About this exercise: Skip the images and repeat every entry word for word.

Record extracts:
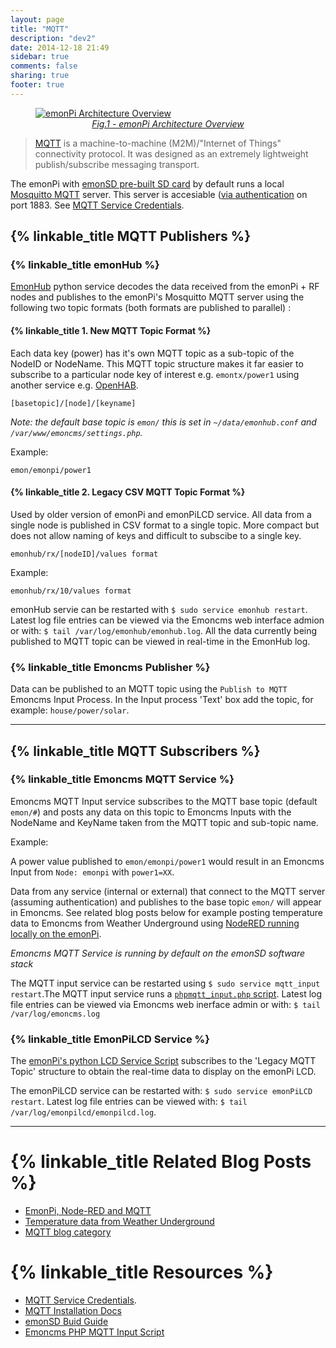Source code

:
 ```yaml
---
layout: page
title: "MQTT"
description: "dev2"
date: 2014-12-18 21:49
sidebar: true
comments: false
sharing: true
footer: true
---
```


<figure><a href="https://github.com/openenergymonitor/emonpi/raw/master/docs/emonPi_System_Diagram.png">
<img src="https://github.com/openenergymonitor/emonpi/raw/master/docs/emonPi_System_Diagram.png" alt="emonPi Architecture Overview">
<figcaption style="text-align:center;"><i>Fig.1 - emonPi Architecture Overview</i></figcaption>
</a>
</figure>

> [MQTT](http://mqtt.org/) is a machine-to-machine (M2M)/"Internet of Things" connectivity protocol. It was designed as an extremely lightweight publish/subscribe messaging transport.

The emonPi with [emonSD pre-built SD card](/technical/#emonsd-features) by default runs a local [Mosquitto MQTT](http://mosquitto.org/) server. This server is accesiable ([via authentication](/technical/credentials#mqtt) on port 1883. See [MQTT Service Credentials](/technical/credentials#mqtt).

## {% linkable_title MQTT Publishers %}

### {% linkable_title emonHub %}

[EmonHub](/technical/#emonhub) python service decodes the data received from the emonPi + RF nodes and publishes to the emonPi's Mosquitto MQTT server using the following two topic formats (both formats are published to parallel) :

#### {% linkable_title 1. New MQTT Topic Format %}

Each data key (power) has it's own MQTT topic as a sub-topic of the NodeID or NodeName. This MQTT topic structure makes it far easier to subscribe to a particular node key of interest e.g. `emontx/power1` using another service e.g. [OpenHAB](/integrations/openhab).

`[basetopic]/[node]/[keyname]`

*Note: the default base topic is `emon/` this is set in `~/data/emonhub.conf` and `/var/www/emoncms/settings.php`.*

Example:

`emon/emonpi/power1`

#### {% linkable_title 2. Legacy CSV MQTT Topic Format %}

Used by older version of emonPi and emonPiLCD service. All data from a single node is published in CSV format to a single topic. More compact but does not allow naming of keys and difficult to subscibe to a single key.

`emonhub/rx/[nodeID]/values format`

Example:

`emonhub/rx/10/values format`

emonHub servie can be restarted with `$ sudo service emonhub restart`.
Latest log file entries can be viewed via the Emoncms web interface admion or with: `$ tail /var/log/emonhub/emonhub.log`. All the data currently being published to MQTT topic can be viewed in real-time in the EmonHub log.

### {% linkable_title Emoncms Publisher %}

Data can be published to an MQTT topic using the `Publish to MQTT` Emoncms Input Process. In the Input process 'Text' box add the topic, for example: `house/power/solar`.

***

## {% linkable_title MQTT Subscribers %}

### {% linkable_title Emoncms MQTT Service %}

Emoncms MQTT Input service subscribes to the MQTT base topic (default `emon/#`) and posts any data on this topic to Emoncms Inputs with the NodeName and KeyName taken from the MQTT topic and sub-topic name.

Example:

A power value published to `emon/emonpi/power1` would result in an Emoncms Input from `Node: emonpi` with `power1=XX`.

Data from any service (internal or external) that connect to the MQTT server (assuming authentication) and publishes to the base topic `emon/` will appear in Emoncms. See related blog posts below for example posting temperature data to Emoncms from Weather Underground using [NodeRED running locally on the emonPi](/integrations/nodered).

*Emoncms MQTT Service is running by default on the emonSD software stack*

The MQTT input service can be restarted using `$ sudo service mqtt_input restart`.The MQTT input service runs a [`phpmqtt_input.php` script](https://github.com/emoncms/emoncms/blob/master/scripts/phpmqtt_input.php).
Latest log file entries can be viewed via Emoncms web inerface admin or with: `$ tail /var/log/emoncms.log`



### {% linkable_title EmonPiLCD Service %}

The [emonPi's python LCD Service Script](https://github.com/openenergymonitor/emonpi/blob/master/lcd/emonPiLCD.py) subscribes to the 'Legacy MQTT Topic' structure to obtain the real-time data to display on the emonPi LCD.

The emonPiLCD service can be restarted with: `$ sudo service emonPiLCD restart`.
Latest log file entries can be viewed with: `$ tail /var/log/emonpilcd/emonpilcd.log`.

***

# {% linkable_title Related Blog Posts %}

- [EmonPi, Node-RED and MQTT](https://blog.openenergymonitor.org/2015/10/emonpi-nodered-and-mqtt/)
- [Temperature data from Weather Underground](https://blog.openenergymonitor.org/2016/02/outdoor-temperature-data-from-weather/)
- [MQTT blog category](https://blog.openenergymonitor.org/categories/mqtt/)

# {% linkable_title Resources %}

- [MQTT Service Credentials](/technical/credentials#mqtt).
- [MQTT Installation Docs](https://github.com/emoncms/emoncms/blob/master/docs/RaspberryPi/MQTT.md)
- [emonSD Buid Guide](https://github.com/openenergymonitor/emonpi/blob/master/docs/SD-card-build.md)
- [Emoncms PHP MQTT Input Script](https://github.com/emoncms/emoncms/blob/master/scripts/phpmqtt_input.php)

Exercise response:
Source code

:
 ```yaml
---
layout: page
title: "MQTT"
description: "dev2"
date: 2014-12-18 21:49
sidebar: true
comments: false
sharing: true
footer: true
---
```


<figure><a href="https://github.com/openenergymonitor/emonpi/raw/master/docs/emonPi_System_Diagram.png">
<img src="https://github.com/openenergymonitor/emonpi/raw/master/docs/emonPi_System_Diagram.png" alt="emonPi Architecture Overview">
<figcaption style="text-align:center;"><i>Fig.1 - emonPi Architecture Overview</i></figcaption>
</a>
</figure>

> [MQTT](http://mqtt.org/) is a machine-to-machine (M2M)/"Internet of Things" connectivity protocol. It was designed as an extremely lightweight publish/subscribe messaging transport.

The emonPi with [emonSD pre-built SD card](/technical/#emonsd-features) by default runs a local [Mosquitto MQTT](http://mosquitto.org/) server. This server is accesiable ([via authentication](/technical/credentials#mqtt) on port 1883. See [MQTT Service Credentials](/technical/credentials#mqtt).

## {% linkable_title MQTT Publishers %}

### {% linkable_title emonHub %}

[EmonHub](/technical/#emonhub) python service decodes the data received from the emonPi + RF nodes and publishes to the emonPi's Mosquitto MQTT server using the following two topic formats (both formats are published to parallel) :

#### {% linkable_title 1. New MQTT Topic Format %}

Each data key (power) has it's own MQTT topic as a sub-topic of the NodeID or NodeName. This MQTT topic structure makes it far easier to subscribe to a particular node key of interest e.g. `emontx/power1` using another service e.g. [OpenHAB](/integrations/openhab).

`[basetopic]/[node]/[keyname]`

*Note: the default base topic is `emon/` this is set in `~/data/emonhub.conf` and `/var/www/emoncms/settings.php`.*

Example:

`emon/emonpi/power1`

#### {% linkable_title 2. Legacy CSV MQTT Topic Format %}

Used by older version of emonPi and emonPiLCD service. All data from a single node is published in CSV format to a single topic. More compact but does not allow naming of keys and difficult to subscibe to a single key.

`emonhub/rx/[nodeID]/values format`

Example:

`emonhub/rx/10/values format`

emonHub servie can be restarted with `$ sudo service emonhub restart`.
Latest log file entries can be viewed via the Emoncms web interface admion or with: `$ tail /var/log/emonhub/emonhub.log`. All the data currently being published to MQTT topic can be viewed in real-time in the EmonHub log.

### {% linkable_title Emoncms Publisher %}

Data can be published to an MQTT topic using the `Publish to MQTT` Emoncms Input Process. In the Input process 'Text' box add the topic, for example: `house/power/solar`.

***

## {% linkable_title MQTT Subscribers %}

### {% linkable_title Emoncms MQTT Service %}

Emoncms MQTT Input service subscribes to the MQTT base topic (default `emon/#`) and posts any data on this topic to Emoncms Inputs with the NodeName and KeyName taken from the MQTT topic and sub-topic name.

Example:

A power value published to `emon/emonpi/power1` would result in an Emoncms Input from `Node: emonpi` with `power1=XX`.

Data from any service (internal or external) that connect to the MQTT server (assuming authentication) and publishes to the base topic `emon/` will appear in Emoncms. See related blog posts below for example posting temperature data to Emoncms from Weather Underground using [NodeRED running locally on the emonPi](/integrations/nodered).

*Emoncms MQTT Service is running by default on the emonSD software stack*

The MQTT input service can be restarted using `$ sudo service mqtt_input restart`.The MQTT input service runs a [`phpmqtt_input.php` script](https://github.com/emoncms/emoncms/blob/master/scripts/phpmqtt_input.php).
Latest log file entries can be viewed via Emoncms web inerface admin or with: `$ tail /var/log/emoncms.log`



### {% linkable_title EmonPiLCD Service %}

The [emonPi's python LCD Service Script](https://github.com/openenergymonitor/emonpi/blob/master/lcd/emonPiLCD.py) subscribes to the 'Legacy MQTT Topic' structure to obtain the real-time data to display on the emonPi LCD.

The emonPiLCD service can be restarted with: `$ sudo service emonPiLCD restart`.
Latest log file entries can be viewed with: `$ tail /var/log/emonpilcd/emonpilcd.log`.

***

# {% linkable_title Related Blog Posts %}

- [EmonPi, Node-RED and MQTT](https://blog.openenergymonitor.org/2015/10/emonpi-nodered-and-mqtt/)
- [Temperature data from Weather Underground](https://blog.openenergymonitor.org/2016/02/outdoor-temperature-data-from-weather/)
- [MQTT blog category](https://blog.openenergymonitor.org/categories/mqtt/)

# {% linkable_title Resources %}

- [MQTT Service Credentials](/technical/credentials#mqtt).
- [MQTT Installation Docs](https://github.com/emoncms/emoncms/blob/master/docs/RaspberryPi/MQTT.md)
- [emonSD Buid Guide](https://github.com/openenergymonitor/emonpi/blob/master/docs/SD-card-build.md)
- [Emoncms PHP MQTT Input Script](https://github.com/emoncms/emoncms/blob/master/scripts/phpmqtt_input.php)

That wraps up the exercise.